My own State of Oklahoma overwhelmingly approved the Gay Marriage Ban in 2004. A federal judge in January ruled that the law violated the constitutional rights of gays. The ruling was immediately appealed, and now it will be up to the Supreme Court to decide whether one group of people (the voters) can deny another group of people (us gays) the ability to marry. Good for Peurto Rico's Governor Padilla for nominating Maite Oronoz to The PR Supreme Court. Change needs to happen nationwide and even worldwide and if it takes changing one persons thinking at a time, or progresses one state at a time, then that is what we'll do. 17 States have legalized gay marriage to date. On the 21st of this month we are traveling to Minnesota to see our dear friends get married after Minnesota legalized gay marriage. They have been a couple for 17 years already. 3 years ago my wife and I got married in New Hampshire because our own state was so overwhelmingly against gay marriage. Well guess what? We're here, we're queer, we got married anyways, get used to it..!

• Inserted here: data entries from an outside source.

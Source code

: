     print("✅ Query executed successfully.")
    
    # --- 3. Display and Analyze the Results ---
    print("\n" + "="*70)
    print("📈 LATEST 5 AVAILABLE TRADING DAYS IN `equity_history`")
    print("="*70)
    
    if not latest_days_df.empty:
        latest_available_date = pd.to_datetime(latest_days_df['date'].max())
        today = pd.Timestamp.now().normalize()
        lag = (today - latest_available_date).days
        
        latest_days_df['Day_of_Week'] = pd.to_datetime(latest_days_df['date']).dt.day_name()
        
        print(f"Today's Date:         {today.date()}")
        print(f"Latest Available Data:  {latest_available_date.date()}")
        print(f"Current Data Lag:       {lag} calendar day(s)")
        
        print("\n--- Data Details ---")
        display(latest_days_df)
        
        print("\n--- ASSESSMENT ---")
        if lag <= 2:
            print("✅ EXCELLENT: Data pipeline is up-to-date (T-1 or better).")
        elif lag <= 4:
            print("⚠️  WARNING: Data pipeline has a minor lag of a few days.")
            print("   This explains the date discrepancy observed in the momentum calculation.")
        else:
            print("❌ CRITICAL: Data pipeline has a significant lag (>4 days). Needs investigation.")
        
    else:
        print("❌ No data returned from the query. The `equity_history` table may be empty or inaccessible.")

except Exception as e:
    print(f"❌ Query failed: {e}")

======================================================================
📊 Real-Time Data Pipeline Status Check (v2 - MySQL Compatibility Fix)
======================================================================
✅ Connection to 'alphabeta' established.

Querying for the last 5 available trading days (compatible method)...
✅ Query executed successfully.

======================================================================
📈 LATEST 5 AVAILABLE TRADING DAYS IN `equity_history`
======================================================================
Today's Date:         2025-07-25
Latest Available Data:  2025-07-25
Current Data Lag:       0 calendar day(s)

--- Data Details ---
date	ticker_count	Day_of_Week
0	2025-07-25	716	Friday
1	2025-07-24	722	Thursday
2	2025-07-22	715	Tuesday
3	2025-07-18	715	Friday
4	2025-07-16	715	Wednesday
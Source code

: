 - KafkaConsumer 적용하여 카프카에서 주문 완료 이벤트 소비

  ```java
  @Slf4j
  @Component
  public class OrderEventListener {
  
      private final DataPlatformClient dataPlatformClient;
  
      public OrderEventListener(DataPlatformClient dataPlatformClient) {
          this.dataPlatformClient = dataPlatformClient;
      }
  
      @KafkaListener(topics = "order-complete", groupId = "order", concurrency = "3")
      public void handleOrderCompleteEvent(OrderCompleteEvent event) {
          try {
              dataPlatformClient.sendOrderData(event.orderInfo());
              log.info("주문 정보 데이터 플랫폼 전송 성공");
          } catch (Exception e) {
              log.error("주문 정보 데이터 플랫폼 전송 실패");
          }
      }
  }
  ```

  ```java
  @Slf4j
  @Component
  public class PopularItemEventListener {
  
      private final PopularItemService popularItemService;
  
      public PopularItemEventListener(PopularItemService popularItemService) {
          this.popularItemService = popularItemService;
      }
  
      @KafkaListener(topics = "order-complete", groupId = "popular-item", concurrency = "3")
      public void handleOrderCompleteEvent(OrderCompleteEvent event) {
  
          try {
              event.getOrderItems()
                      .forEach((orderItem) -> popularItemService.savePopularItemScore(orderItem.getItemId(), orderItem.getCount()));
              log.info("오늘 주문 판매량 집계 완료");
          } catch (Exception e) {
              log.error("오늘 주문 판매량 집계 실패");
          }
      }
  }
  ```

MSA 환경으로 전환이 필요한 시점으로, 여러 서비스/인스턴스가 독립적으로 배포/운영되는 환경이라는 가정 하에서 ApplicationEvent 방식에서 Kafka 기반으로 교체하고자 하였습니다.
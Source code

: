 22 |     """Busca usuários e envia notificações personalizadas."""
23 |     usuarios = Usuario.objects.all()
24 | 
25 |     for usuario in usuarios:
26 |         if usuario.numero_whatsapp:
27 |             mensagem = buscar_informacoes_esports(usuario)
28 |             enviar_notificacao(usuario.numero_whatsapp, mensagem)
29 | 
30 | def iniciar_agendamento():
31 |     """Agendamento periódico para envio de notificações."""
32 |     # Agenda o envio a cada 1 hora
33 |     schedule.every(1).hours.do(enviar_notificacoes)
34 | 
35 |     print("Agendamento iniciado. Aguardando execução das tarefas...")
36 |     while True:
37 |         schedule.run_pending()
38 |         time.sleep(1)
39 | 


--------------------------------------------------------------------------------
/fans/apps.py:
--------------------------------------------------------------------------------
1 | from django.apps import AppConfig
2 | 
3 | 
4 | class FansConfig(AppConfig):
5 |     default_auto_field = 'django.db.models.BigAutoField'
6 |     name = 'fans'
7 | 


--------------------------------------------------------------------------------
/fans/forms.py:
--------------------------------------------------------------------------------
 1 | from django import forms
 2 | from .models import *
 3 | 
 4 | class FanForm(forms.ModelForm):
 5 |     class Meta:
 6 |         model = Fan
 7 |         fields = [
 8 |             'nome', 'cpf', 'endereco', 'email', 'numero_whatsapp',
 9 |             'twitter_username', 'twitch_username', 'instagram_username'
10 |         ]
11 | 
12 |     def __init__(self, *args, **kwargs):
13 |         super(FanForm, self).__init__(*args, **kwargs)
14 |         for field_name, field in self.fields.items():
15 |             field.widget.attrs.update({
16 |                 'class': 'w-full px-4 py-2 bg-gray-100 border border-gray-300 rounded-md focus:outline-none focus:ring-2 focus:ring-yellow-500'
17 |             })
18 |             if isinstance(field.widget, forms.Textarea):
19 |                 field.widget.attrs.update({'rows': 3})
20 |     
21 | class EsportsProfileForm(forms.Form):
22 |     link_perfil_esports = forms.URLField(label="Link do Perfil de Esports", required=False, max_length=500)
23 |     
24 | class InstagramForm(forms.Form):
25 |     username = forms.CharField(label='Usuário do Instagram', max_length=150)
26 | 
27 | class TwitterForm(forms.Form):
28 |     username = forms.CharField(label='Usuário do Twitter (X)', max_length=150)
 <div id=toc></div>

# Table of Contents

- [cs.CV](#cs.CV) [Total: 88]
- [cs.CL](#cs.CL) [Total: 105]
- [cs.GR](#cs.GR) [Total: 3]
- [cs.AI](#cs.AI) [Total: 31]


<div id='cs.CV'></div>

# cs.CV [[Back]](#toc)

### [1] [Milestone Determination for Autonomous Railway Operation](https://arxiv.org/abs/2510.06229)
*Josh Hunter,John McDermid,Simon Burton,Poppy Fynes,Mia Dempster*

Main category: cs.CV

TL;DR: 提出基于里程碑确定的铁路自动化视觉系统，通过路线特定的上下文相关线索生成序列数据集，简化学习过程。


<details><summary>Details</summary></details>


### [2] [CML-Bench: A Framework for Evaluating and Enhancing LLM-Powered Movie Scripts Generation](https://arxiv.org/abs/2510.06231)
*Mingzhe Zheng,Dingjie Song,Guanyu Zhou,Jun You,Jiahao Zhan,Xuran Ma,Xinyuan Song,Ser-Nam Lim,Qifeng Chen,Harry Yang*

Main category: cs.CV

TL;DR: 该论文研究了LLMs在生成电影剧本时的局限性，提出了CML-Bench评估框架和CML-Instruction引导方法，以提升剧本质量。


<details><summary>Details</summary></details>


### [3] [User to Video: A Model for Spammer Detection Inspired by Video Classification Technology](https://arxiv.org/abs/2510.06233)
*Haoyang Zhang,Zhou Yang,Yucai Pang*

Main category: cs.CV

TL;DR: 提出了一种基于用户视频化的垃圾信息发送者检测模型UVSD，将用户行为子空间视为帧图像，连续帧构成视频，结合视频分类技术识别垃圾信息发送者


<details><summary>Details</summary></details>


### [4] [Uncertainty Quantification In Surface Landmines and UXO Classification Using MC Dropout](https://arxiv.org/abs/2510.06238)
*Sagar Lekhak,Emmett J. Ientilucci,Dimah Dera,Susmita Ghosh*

ReplyDeleteThanks so much, Rebecca, for reading and commenting g. I agree that it's an exciting time in the states, as more and more federal judges realize: all of those "defense of marriage acts" were unconstitutional (btw, we are joint Puerto Rico's lawsuit to get our marriage recognized). I wish, though, that the news internationally were better. Uganda, Russia, Jamaica--pretty frightening places for gay people!